One of the most popular keto desserts is cheesecake, which can be made with almond flour or crushed nuts for the crust and a low-carb sweetener for the filling.


keto cheesecake

I’m not very keen on sweeteners because they are mostly very ‘chemically’ apart from stevia which  is a natural plant sugar that you can grow yourself if you’re a keen gardener.

Never use Xylitol if you have dogs in the house as it is extremely toxic for them even in small doses.

Another delicious option is keto brownies, which can be made with almond flour, cocoa powder, and a sugar substitute. These brownies are rich and fudgy, and you won’t even miss the sugar and carbs.  Check out a great recipe HERE (not an affiliate link)

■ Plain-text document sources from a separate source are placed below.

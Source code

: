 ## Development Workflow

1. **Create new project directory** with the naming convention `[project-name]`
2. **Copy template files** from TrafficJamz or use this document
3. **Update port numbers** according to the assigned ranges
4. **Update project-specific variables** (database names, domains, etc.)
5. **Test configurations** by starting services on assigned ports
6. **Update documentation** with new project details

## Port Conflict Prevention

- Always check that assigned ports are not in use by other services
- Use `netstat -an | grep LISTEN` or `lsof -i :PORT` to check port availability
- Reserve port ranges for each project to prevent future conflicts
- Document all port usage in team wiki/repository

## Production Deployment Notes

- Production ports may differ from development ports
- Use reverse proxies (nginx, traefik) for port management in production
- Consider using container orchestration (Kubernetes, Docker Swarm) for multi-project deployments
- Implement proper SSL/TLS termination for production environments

There are plenty of other keto dessert options to choose from, including keto-friendly ice cream, mug cakes, and even keto doughnuts. The key is to use low-carb ingredients and unsweetened cocoa powder, and sugar substitutes to keep the carb count low.

A range of recipes for all kinds of desserts can be found HERE (affiliate link)

To Sum Up

In addition to being delicious, keto breads and desserts can also be a healthier choice than their traditional counterparts. By using low-carb ingredients and sugar substitutes, you can avoid the blood sugar spikes and crashes that can come with eating high-carb and high-sugar foods. And, the healthy fats and nutrients found in alternative flours can help with your overall health.

So go ahead – indulge! Knowing that you wont derail your diet OR compromise your health.